Where is Mr. Radditch to break this shit up? The gaggle of feminists in the crowd, which includes Caitlin Ryan (no not her) yell “talk about anti-feminist!”
Stephanie announces that she’s like to thank someone special who has helped her with everything and it’s…Joey J! Voula is PIIISSSSSED. She friend-breaks up with Stephanie. Shock to no one, Stephanie wins the election, and she gets a huge smile, big gums, missing teeth and all, and another grope from Joey. Voula is still pissed. On her way out of class, Steph runs into Suzy, who is her elected vice present, who is probably a model for Monique Coleman’s character in High School Musical. The fact that I thought of this makes me want to kill myself. Anyway, Suzy is super excited because she wants to major in political science and this will be such a good experience for her and omg she can’t wait for the next student council meeting. ….[NEEDLE SCRATCHING ON RECORD]. Wait, what? Student council meeting? Steph has to attend those? Also, she has to give a speech at the next PTA meeting. Why, she didn’t think of that! She catches Joey J harassing Arthur and realizes that Joey is kind of a tool and runs off to find Voula.

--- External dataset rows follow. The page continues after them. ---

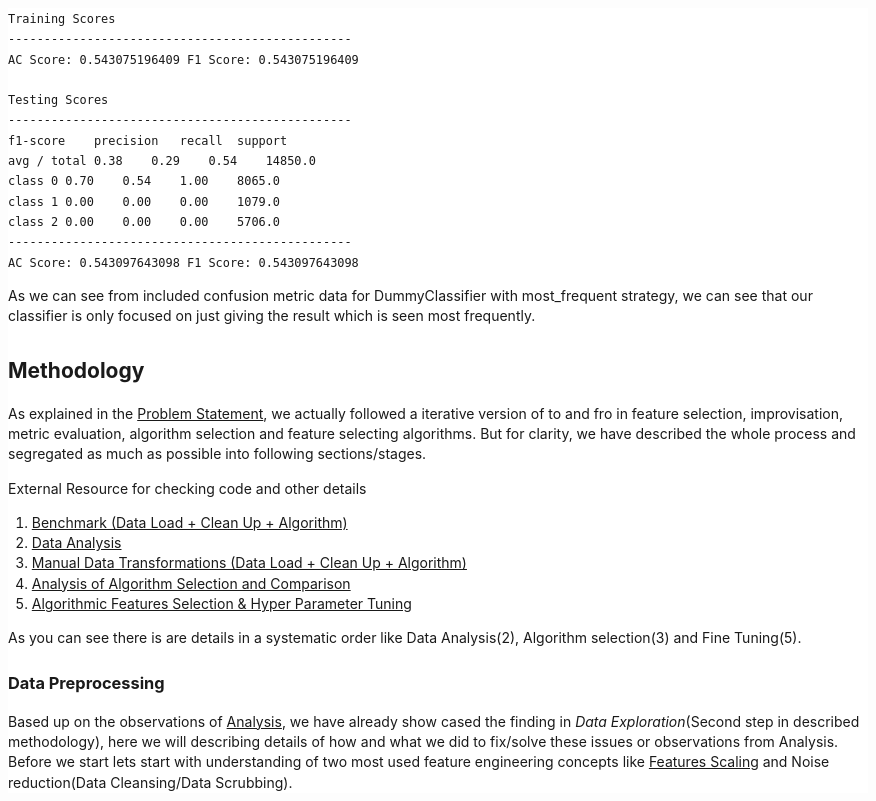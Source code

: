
 ```
Training Scores
------------------------------------------------
AC Score: 0.543075196409 F1 Score: 0.543075196409

Testing Scores
------------------------------------------------
f1-score    precision   recall  support
avg / total 0.38    0.29    0.54    14850.0
class 0 0.70    0.54    1.00    8065.0
class 1 0.00    0.00    0.00    1079.0
class 2 0.00    0.00    0.00    5706.0
------------------------------------------------
AC Score: 0.543097643098 F1 Score: 0.543097643098
```

As we can see from included confusion metric data for DummyClassifier with most\_frequent strategy, we can see that our classifier is only focused on just giving the result which is seen most frequently.























## Methodology

As explained in the [Problem Statement](#problem-statement), we actually followed a iterative version of to and fro in feature selection, improvisation, metric evaluation, algorithm selection and feature selecting algorithms. But for clarity, we have described the whole process and segregated as much as possible into following sections/stages.

External Resource for checking code and other details

1. [Benchmark (Data Load + Clean Up + Algorithm)][PumpIt01]
2. [Data Analysis][PumpIt02]
3. [Manual Data Transformations (Data Load + Clean Up + Algorithm)][PumpIt03]
4. [Analysis of Algorithm Selection and Comparison][PumpIt04]
5. [Algorithmic Features Selection & Hyper Parameter Tuning][PumpIt05]

As you can see there is are details in a systematic order like Data Analysis(2), Algorithm selection(3) and Fine Tuning(5).

### Data Preprocessing

Based up on the observations of [Analysis](#analysis), we have already show cased the finding in _Data Exploration_(Second step in described methodology), here we will describing details of how and what we did to fix/solve these issues or observations from Analysis. Before we start lets start with understanding of two most used feature engineering concepts like [Features Scaling](https://en.wikipedia.org/wiki/Feature_scaling) and Noise reduction(Data Cleansing/Data Scrubbing).


[input_file1]: https://s3.amazonaws.com/drivendata/data/7/public/4910797b-ee55-40a7-8668-10efd5c1b960.csv
[input_file2]: https://s3.amazonaws.com/drivendata/data/7/public/0bf8bc6e-30d0-4c50-956a-603fc693d966.csv
[input_file3]: https://s3.amazonaws.com/drivendata/data/7/public/702ddfc5-68cd-4d1d-a0de-f5f566f76d91.csv
[input_file4]: https://s3.amazonaws.com/drivendata/data/7/public/SubmissionFormat.csv
[Software_development_methodologies]: https://upload.wikimedia.org/wikipedia/commons/thumb/6/6a/Software_development_methodologies.jpg/800px-Software_development_methodologies.jpg
[classifier_comparision]: http://scikit-learn.org/stable/_images/sphx_glr_plot_classifier_comparison_001.png?style=centerme
[water_pump_with_kids]: http://drivendata.materials.s3.amazonaws.com/pumps/pumping.jpg?style=centerme
[udacity_ml_course_plan]: images/UDACITY_ML_COURSE_GIST.png?style=centerme
[cols_value_counts]: images/cols_value_count_li55.png?style=centerme
[features_vc_compare]: images/features_vc_compare.png?style=centerme
[features_vc_histogram]: images/features_vc_histogram.png?style=centerme
[new_benchmark_score]: images/submissions_current_rank_192.png
[COL_LONG_LAT_PROCESSED]: images/COL_LONG_LAT_PROCESSED.png
[COL_LONG_LAT_RAW]: images/COL_LONG_LAT_RAW.png
[F1_Score]: http://scikit-learn.org/stable/modules/generated/sklearn.metrics.accuracy_score.html#sklearn.metrics.accuracy_score
[datadriven7]: https://www.drivendata.org/competitions/7/ "Driven Data Competition Page Link"
[classifier_comparision_page]: http://scikit-learn.org/stable/auto_examples/classification/plot_classifier_comparison.html "Reference Page Link"
[accuracy_score]: http://scikit-learn.org/stable/modules/generated/sklearn.metrics.accuracy_score.html#sklearn.metrics.accuracy_score "Reference Page Link"
[PumpIt01]: PumpIt-01.ipynb "IPython Notebook Link - Benchmark"
[PumpIt02]: PumpIt-02.ipynb "IPython Notebook Link - Data Analysis"
[PumpIt03]: PumpIt-03.ipynb "IPython Notebook Link - Data Transformations and Algorithm selection"
[PumpIt04]: PumpIt-04.ipynb "IPython Notebook Link - Curiosity & Classifier Performance Checks"
[PumpIt05]: PumpIt-05.ipynb "IPython Notebook Link - Xgboost & Final Submission"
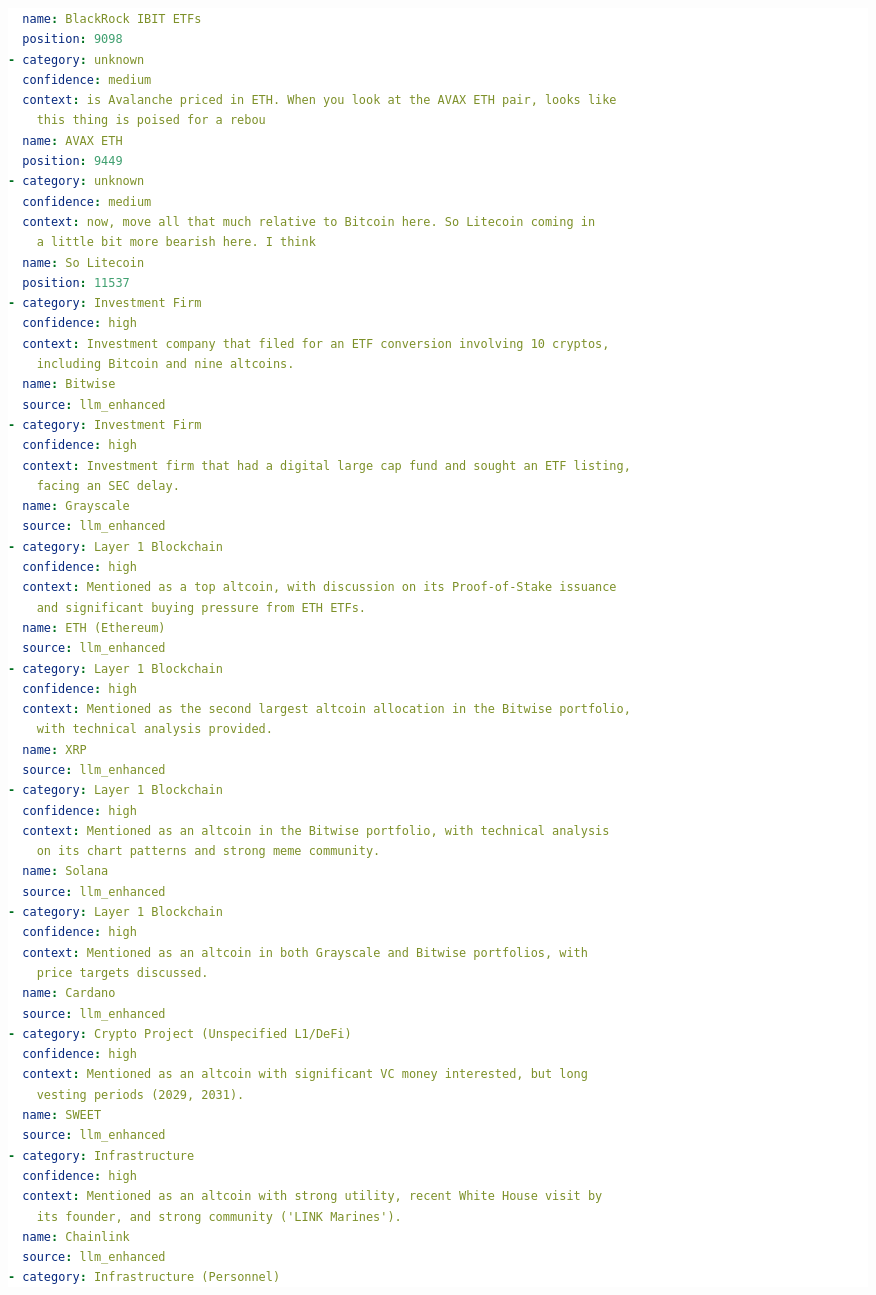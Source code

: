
 ```yaml
  name: BlackRock IBIT ETFs
  position: 9098
- category: unknown
  confidence: medium
  context: is Avalanche priced in ETH. When you look at the AVAX ETH pair, looks like
    this thing is poised for a rebou
  name: AVAX ETH
  position: 9449
- category: unknown
  confidence: medium
  context: now, move all that much relative to Bitcoin here. So Litecoin coming in
    a little bit more bearish here. I think
  name: So Litecoin
  position: 11537
- category: Investment Firm
  confidence: high
  context: Investment company that filed for an ETF conversion involving 10 cryptos,
    including Bitcoin and nine altcoins.
  name: Bitwise
  source: llm_enhanced
- category: Investment Firm
  confidence: high
  context: Investment firm that had a digital large cap fund and sought an ETF listing,
    facing an SEC delay.
  name: Grayscale
  source: llm_enhanced
- category: Layer 1 Blockchain
  confidence: high
  context: Mentioned as a top altcoin, with discussion on its Proof-of-Stake issuance
    and significant buying pressure from ETH ETFs.
  name: ETH (Ethereum)
  source: llm_enhanced
- category: Layer 1 Blockchain
  confidence: high
  context: Mentioned as the second largest altcoin allocation in the Bitwise portfolio,
    with technical analysis provided.
  name: XRP
  source: llm_enhanced
- category: Layer 1 Blockchain
  confidence: high
  context: Mentioned as an altcoin in the Bitwise portfolio, with technical analysis
    on its chart patterns and strong meme community.
  name: Solana
  source: llm_enhanced
- category: Layer 1 Blockchain
  confidence: high
  context: Mentioned as an altcoin in both Grayscale and Bitwise portfolios, with
    price targets discussed.
  name: Cardano
  source: llm_enhanced
- category: Crypto Project (Unspecified L1/DeFi)
  confidence: high
  context: Mentioned as an altcoin with significant VC money interested, but long
    vesting periods (2029, 2031).
  name: SWEET
  source: llm_enhanced
- category: Infrastructure
  confidence: high
  context: Mentioned as an altcoin with strong utility, recent White House visit by
    its founder, and strong community ('LINK Marines').
  name: Chainlink
  source: llm_enhanced
- category: Infrastructure (Personnel)
```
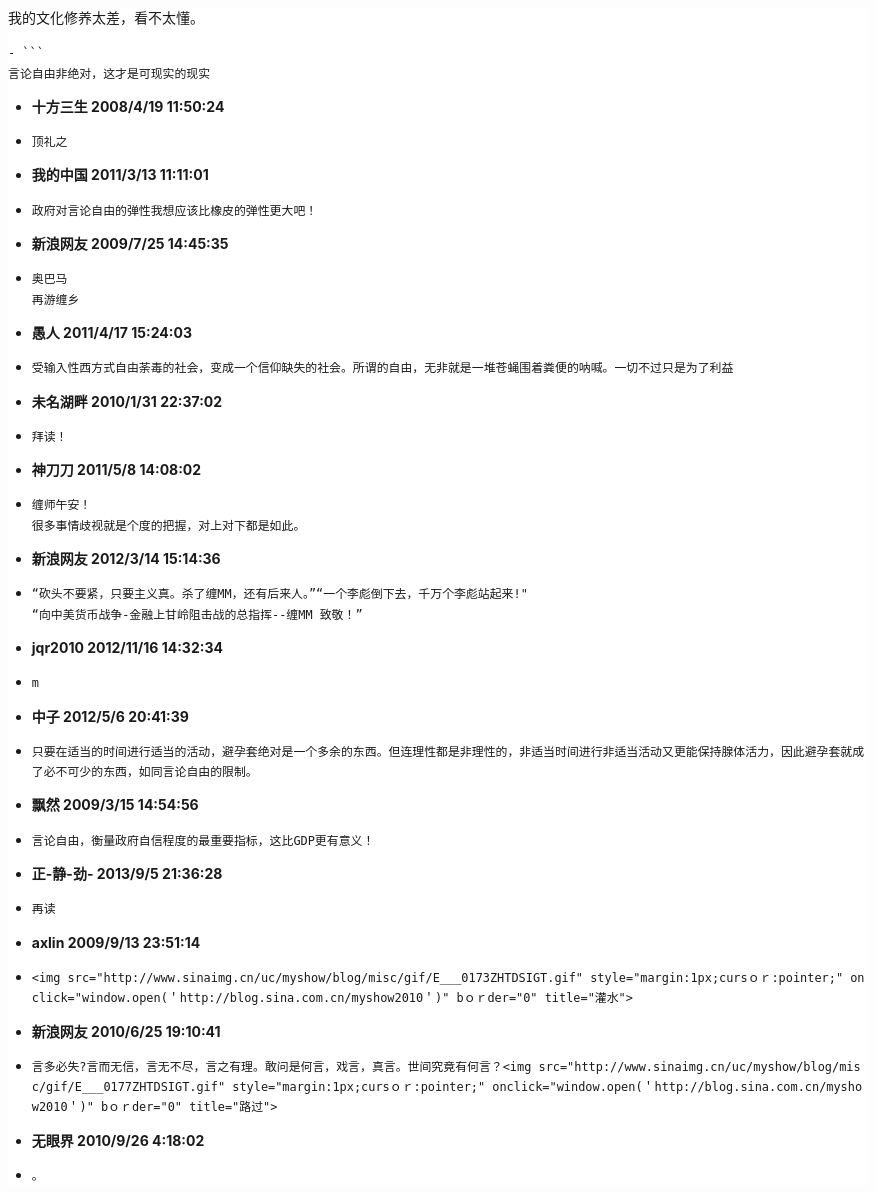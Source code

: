   我的文化修养太差，看不太懂。
  ```
- ```
  言论自由非绝对，这才是可现实的现实
  ```
   - **十方三生 2008/4/19 11:50:24**
   - ```
     顶礼之
     ```
- **我的中国 2011/3/13 11:11:01**
- ```
  政府对言论自由的弹性我想应该比橡皮的弹性更大吧！
  ```
- **新浪网友 2009/7/25 14:45:35**
- ```
  奥巴马
  再游缠乡
  ```
- **愚人 2011/4/17 15:24:03**
- ```
  受输入性西方式自由荼毒的社会，变成一个信仰缺失的社会。所谓的自由，无非就是一堆苍蝇围着粪便的呐喊。一切不过只是为了利益
  ```
- **未名湖畔 2010/1/31 22:37:02**
- ```
  拜读！
  ```
- **神刀刀 2011/5/8 14:08:02**
- ```
  缠师午安！
  很多事情歧视就是个度的把握，对上对下都是如此。
  ```
- **新浪网友 2012/3/14 15:14:36**
- ```
  “砍头不要紧，只要主义真。杀了缠MM，还有后来人。”“一个李彪倒下去，千万个李彪站起来!"
  “向中美货币战争-金融上甘岭阻击战的总指挥--缠MM 致敬！”
  ```
- **jqr2010 2012/11/16 14:32:34**
- ```
  m
  ```
- **中子 2012/5/6 20:41:39**
- ```
  只要在适当的时间进行适当的活动，避孕套绝对是一个多余的东西。但连理性都是非理性的，非适当时间进行非适当活动又更能保持腺体活力，因此避孕套就成了必不可少的东西，如同言论自由的限制。
  ```
- **飘然 2009/3/15 14:54:56**
- ```
  言论自由，衡量政府自信程度的最重要指标，这比GDP更有意义！
  ```
- **正-静-劲- 2013/9/5 21:36:28**
- ```
  再读
  ```
- **axlin 2009/9/13 23:51:14**
- ```
  <img src="http://www.sinaimg.cn/uc/myshow/blog/misc/gif/E___0173ZHTDSIGT.gif" style="margin:1px;cursｏｒ:pointer;" onclick="window.open(＇http://blog.sina.com.cn/myshow2010＇)" bｏｒder="0" title="灌水">
  ```
- **新浪网友 2010/6/25 19:10:41**
- ```
  言多必失?言而无信，言无不尽，言之有理。敢问是何言，戏言，真言。世间究竟有何言？<img src="http://www.sinaimg.cn/uc/myshow/blog/misc/gif/E___0177ZHTDSIGT.gif" style="margin:1px;cursｏｒ:pointer;" onclick="window.open(＇http://blog.sina.com.cn/myshow2010＇)" bｏｒder="0" title="路过">
  ```
- **无眼界 2010/9/26 4:18:02**
- ```
  。
  ```
  ```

Voula, to her credit, stands her ground and calls Steph out for thanking Joey instead of her. Steph explains it as “we’re in Grade Eight now. Boys like that sort of thing.” Voula answers, “So do girls! And best friends!” Ouch, she is a firecracker! Voula storms off, and Steph retreats to the bathroom. She’s serious, y’all. She turns back into her old self, which includes matting down her rat’s nest of hair, wiping off her makeup, and wearing her grandmother’s shirt.
Inner monologue! Except it’s not inner. “I’ll be the best president ever! And I’ll give a great speech to the PTA! Even if I had to write it myself! But I wish I had someone to help me…” DUN DUN DUN. Reap what you sow. You made your bed, lie in it. And other sayings.
Steph meets Arthur outside and half apologizes for being an ass to him. Arthur offers to help Steph on her speech but she says condescendingly, “this is junior high.” That will be my answer to everything from now on. “Wait!” she yells as he turns to walk away. “I need you!” BAM! CREDITS!
The moral of this story? Don’t run for junior high president if you can’t handle a gang bang. Oh, and don’t neglect your friends. Or something.